2005 Annual Meeting

(499a) Food Production and Solid Waste System for Advanced Life Support on Long-Term Space Missions

Authors

Teixeira, A. A. - Presenter, University of Florida
Myhre, J. L., University of Florida
Welt, B. A., University of Florida


This paper will report on further development of a concept for a realistic and workable integrated bio-regenerative food and waste management system for long-term space travel, that should integrate well with other elements of advanced life support (ALS) subsystems. The initial concept proposed a system by which sufficient food and fiber could be taken along for a six-person crew on a 3-year round trip mission to Mars within realistic constraints of equivalent systems mass.

The constraints were to be met by lifting off with only a 6-8-month supply of pre-packaged shelf-stable food and fiber products on board (sufficient for one-way transit to the planetary base). During residence time on the planetary base, daily food production would include repackaging and reprocessing a daily excess of prepared shelf-stable ready-to-eat meals with recycled retort pouches that were accumulated during transit for this purpose.

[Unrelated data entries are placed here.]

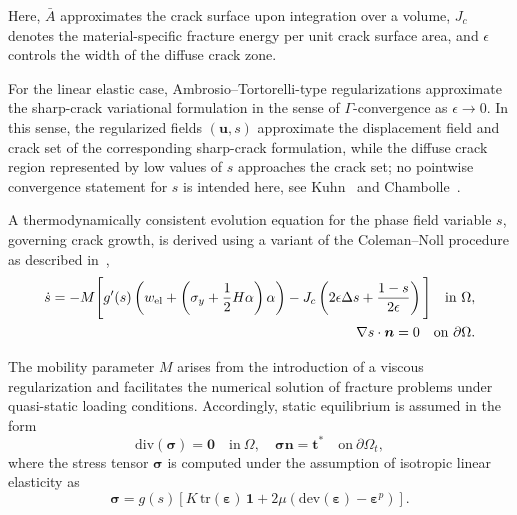 \documentclass[pdflatex,sn-mathphys-num]{sn-jnl}%
\theoremstyle{thmstyleone}%
\theoremstyle{thmstyletwo}%
\theoremstyle{thmstylethree}%
\begin{document}
Here, $\bar{A}$ approximates the crack surface upon integration over a volume, $J_c$ denotes the material-specific fracture energy per unit crack surface area, and $\epsilon$ controls the width of the diffuse crack zone.


For the linear elastic case, Ambrosio--Tortorelli-type regularizations approximate the sharp-crack variational formulation in the sense of $\Gamma$-convergence as $\epsilon \to 0$. In this sense, the regularized fields $(\boldsymbol{u},s)$ approximate the displacement field and crack set of the corresponding sharp-crack formulation, while the diffuse crack region represented by low values of $s$ approaches the crack set; no pointwise convergence statement for $s$ is intended here, see Kuhn~\cite{kuhn_numerical_2013} and Chambolle~\cite{chambolle_approximation_2004}.

A thermodynamically consistent evolution equation for the phase field variable $s$, governing crack growth, is derived using a variant of the Coleman--Noll procedure as described in~\cite{noll_3d_2020},
\begin{align}
    \begin{split}
    \dot{s} = -M \Bigg[
    g'(s)\left(w_{\rm{el}} + \left(\sigma_y+\dfrac{1}{2}H\alpha\right)\alpha\right)
    - J_c\left(2\epsilon\Delta{s} + \dfrac{1-s}{2\epsilon}\right)
    \Bigg]
    \quad \text{in} \ \Omega, \\
    \nabla{s}\cdot{\boldsymbol{n}} = 0 \quad \text{on} \ \partial\Omega.
    \label{eq:evolution_s}
    \end{split}
\end{align}

The mobility parameter $M$ arises from the introduction of a viscous regularization and facilitates the numerical solution of fracture problems under quasi-static loading conditions. 
Accordingly, static equilibrium is assumed in the form
\begin{equation}
    \text{div}(\boldsymbol{\sigma}) = \boldsymbol{0} \quad \text{in} \ \Omega, 
    \quad 
    \boldsymbol{\sigma}\boldsymbol{n} = \boldsymbol{t}^* 
    \quad \text{on} \ \partial\Omega_t,
    \label{eq:equilibrium}
\end{equation}
where the stress tensor $\boldsymbol{\sigma}$ is computed under the assumption of isotropic linear elasticity as
\begin{equation}
    \boldsymbol{\sigma} = g(s)\left[
    K\,\text{tr}(\boldsymbol{\varepsilon})\,\boldsymbol{1}
    + 2\mu\left(\text{dev}(\boldsymbol{\varepsilon}) - \boldsymbol{\varepsilon}^p\right)
    \right].
    \label{eq:sigma_plast}
\end{equation}
\end{document}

This paper will address technical feasibility of such a system in a 2-step approach, beginning with selection of a specific realistic scenario that could be supported with available data from past and recent NASA-funded research in space agriculture, advanced food technology, and solid waste management. The second step consisted of nutrient/mass balance calculations, which followed the transfer/transport of nutrients from plant growth media through crop development to edible food ingredients, food processing and preparation, crew consumption and metabolism, recovery of organic wastes and inedible biomass residue, and finally bioconversion of those wastes and residues to compost through anaerobic digestion for return to plant growth media.